Talks and presentations

Machine Translation for Asian Studies

March 14, 2025

Workshop, Annual Conference of the Association of Asian Studies, Columbus, Ohio

With the advent of large language models, machine translation (MT) has become a widely used, but little understood, tool for research, language learning, and communication. GPT, Claude, and many other model series allow researchers now to access literature in different languages, and even translate primary texts composed in classical languages with few resources available. But how to evaluate the translation output of such machines? How to decide which model is the best for my own research purposes and how to tweak it? How will MT impact language learning, which is fundamental for Asian Studies?

MITRASearch: Building Information Retrieval Systems for Classical Asian Languages in the Age of AI

March 13, 2025

Talk, CEAL (Council on East Asian Libraries) Technology Forum, Columbus, Ohio

Recent advances in artificial intelligence and natural language processing have revolutionized information retrieval and question-answering systems. This talk introduces MITRASearch, a specialized search platform designed for exploring Buddhist literature preserved across Classical Asian languages including Chinese, Tibetan, Sanskrit, and Pāli. The system leverages multilingual approximate search capabilities to enable scholars to identify parallel passages and conduct comparative analyses across different writing systems and translations. We demonstrate how large language models integrated into the Dharmamitra project enhance user interaction with search results, facilitating dynamic exploration of these classical texts. This innovation addresses the long-standing challenge of cross-linguistic textual research in Buddhist studies and offers new possibilities for digital humanities scholarship.

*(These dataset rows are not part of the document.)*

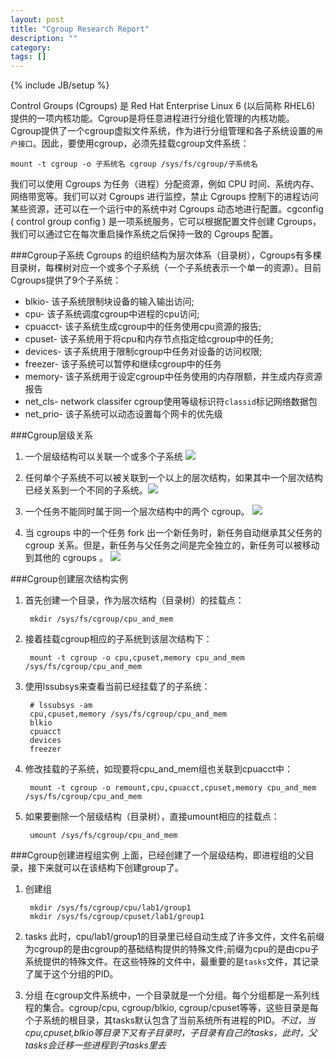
 ```yaml
---
layout: post
title: "Cgroup Research Report"
description: ""
category: 
tags: []
---
```

{% include JB/setup %}

Control Groups (Cgroups) 是 Red Hat Enterprise Linux 6 (以后简称 RHEL6) 提供的一项内核功能。Cgroup是将任意进程进行分组化管理的内核功能。  
Cgroup提供了一个cgroup虚拟文件系统，作为进行分组管理和各子系统设置的`用户接口`。因此，要使用cgroup，必须先挂载cgroup文件系统：

    mount -t cgroup -o 子系统名 cgroup /sys/fs/cgroup/子系统名
我们可以使用 Cgroups 为任务（进程）分配资源，例如 CPU 时间、系统内存、网络带宽等。我们可以对 Cgroups 进行监控，禁止 Cgroups 控制下的进程访问某些资源，还可以在一个运行中的系统中对 Cgroups 动态地进行配置。cgconfig ( control group config ) 是一项系统服务，它可以根据配置文件创建 Cgroups，我们可以通过它在每次重启操作系统之后保持一致的 Cgroups 配置。  

###Cgroup子系统
Cgroups 的组织结构为层次体系（目录树），Cgroups有多棵目录树，每棵树对应一个或多个子系统（一个子系统表示一个单一的资源）。目前Cgroups提供了9个子系统：

- blkio- 该子系统限制块设备的输入输出访问;
- cpu- 该子系统调度cgroup中进程的cpu访问;
- cpuacct- 该子系统生成cgroup中的任务使用cpu资源的报告;
- cpuset- 该子系统用于将cpu和内存节点指定给cgroup中的任务;
- devices- 该子系统用于限制cgroup中任务对设备的访问权限;
- freezer- 该子系统可以暂停和继续cgroup中的任务
- memory- 该子系统用于设定cgroup中任务使用的内存限额，并生成内存资源报告
- net_cls- network classifer cgroup使用等级标识符`classid`标记网络数据包
- net_prio- 该子系统可以动态设置每个网卡的优先级

###Cgroup层级关系
1. 一个层级结构可以关联一个或多个子系统
![](http://elmer-wordpress.stor.sinaapp.com/uploads/2012/11/RMG-rule1.png) 
  
1. 任何单个子系统不可以被关联到一个以上的层次结构，如果其中一个层次结构已经关系到一个不同的子系统。![](http://elmer-wordpress.stor.sinaapp.com/uploads/2012/11/RMG-rule2.png)  

1. 一个任务不能同时属于同一个层次结构中的两个 cgroup。
![](http://elmer-wordpress.stor.sinaapp.com/uploads/2012/11/RMG-rule3.png)  

1. 当 cgroups 中的一个任务 fork 出一个新任务时，新任务自动继承其父任务的 cgroup 关系。但是，新任务与父任务之间是完全独立的，新任务可以被移动到其他的 cgroups 。
![](http://elmer-wordpress.stor.sinaapp.com/uploads/2012/11/RMG-rule4.png)

###Cgroup创建层次结构实例
1. 首先创建一个目录，作为层次结构（目录树）的挂载点：

        mkdir /sys/fs/cgroup/cpu_and_mem
1. 接着挂载cgroup相应的子系统到该层次结构下：

        mount -t cgroup -o cpu,cpuset,memory cpu_and_mem /sys/fs/cgroup/cpu_and_mem
1. 使用lssubsys来查看当前已经挂载了的子系统：

        # lssubsys -am
        cpu,cpuset,memory /sys/fs/cgroup/cpu_and_mem
        blkio
        cpuacct
        devices
        freezer
1. 修改挂载的子系统，如现要将cpu_and_mem组也关联到cpuacct中：

        mount -t cgroup -o remount,cpu,cpuacct,cpuset,memory cpu_and_mem /sys/fs/cgroup/cpu_and_mem
1. 如果要删除一个层级结构（目录树），直接umount相应的挂载点：

        umount /sys/fs/cgroup/cpu_and_mem

###Cgroup创建进程组实例
上面，已经创建了一个层级结构，即进程组的父目录，接下来就可以在该结构下创建group了。  
1. 创建组
  
        mkdir /sys/fs/cgroup/cpu/lab1/group1
        mkdir /sys/fs/cgroup/cpuset/lab1/group1

1. tasks
此时，cpu/lab1/group1的目录里已经自动生成了许多文件，文件名前缀为cgroup的是由cgroup的基础结构提供的特殊文件;前缀为cpu的是由cpu子系统提供的特殊文件。在这些特殊的文件中，最重要的是`tasks`文件，其记录了属于这个分组的PID。
1. 分组
在cgroup文件系统中，一个目录就是一个分组。每个分组都是一系列线程的集合。cgroup/cpu, cgroup/blkio, cgroup/cpuset等等，这些目录是每个子系统的根目录，其tasks默认包含了当前系统所有进程的PID。*不过，当cpu,cpuset,blkio等目录下又有子目录时，子目录有自己的tasks，此时，父tasks会迁移一些进程到子tasks里去*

Dharmamitra: Developing a Toolkit for Philological Work on Premodern Asian Low-Resource Languages

November 25, 2024

Talk, Workshop: Case studies from current research projects - Conversations on Digital Scholarly Editing, Śivadharma Project Headquarters, Palazzo Giusso, L'Orientale University of Naples, Naples, Italy

This talk was presented as part of the workshop “Case studies from current research projects - Conversations on Digital Scholarly Editing” organized by Martina Dello Buono and Florinda De Simini at L’Orientale University of Naples.

MITRA: Beyond Just Machine Translation for Premodern Asian Low Resource Languages

October 25, 2024

Talk, Johns Hopkins University, Center for Language and Speech Processing, Baltimore, MD, USA

Recent years saw the rise of multilingual language models that achieve high levels of performance for a large number of tasks, with some of them handling hundreds of languages at once. Premodern languages are usually underrepresented in such models, leading to poor performance in downstream applications. The Dharmamitra project aims to develop a diverse set of language models to address these shortcomings for the classical Asian low-resource languages Sanskrit, Tibetan, Classical Chinese, and Pali. These models provide solutions for low-level NLP tasks such as word segmentation and morpho-syntactic tagging, as well as high-level tasks including semantic search, machine translation, and general chatbot interaction. The talk will address the individual challenges and unique characteristics of the data involved, and the strategies deployed to address these. It will also demonstrate how these different tools can be combined in an application that goes beyond simple sentence-to-sentence machine translation, providing detailed grammatical explanations and corpus-wide search to support both early-stage language learners and experienced researchers with specific demands.

MITRA: Developing Language Models for Machine Translation and Search in Buddhist Source Languages

August 29, 2024

Talk, PNC 2024 Annual Conference and Joint Meetings, Seoul, Korea

Translation and search are among the fundamental problems when researching the textual source material of Buddhist traditions. MITRA has successfully developed machine translation models to ease the access to this material. When it comes to search, The Dharmamitra project approaches this problem by using semantic embeddings that enable search on related passages in different languages, regardless of whether the answer to the query is found in a text preserved in Pāli, Sanskrit, Tibetan, or Chinese. In addition to providing researchers with this powerful search system, Dharmamitra also provides a system for the automatic detection of similar text passages within the same language and across different languages. In my talk, I will demonstrate how these tools are designed and how researchers can access them and integrate them in their workflow.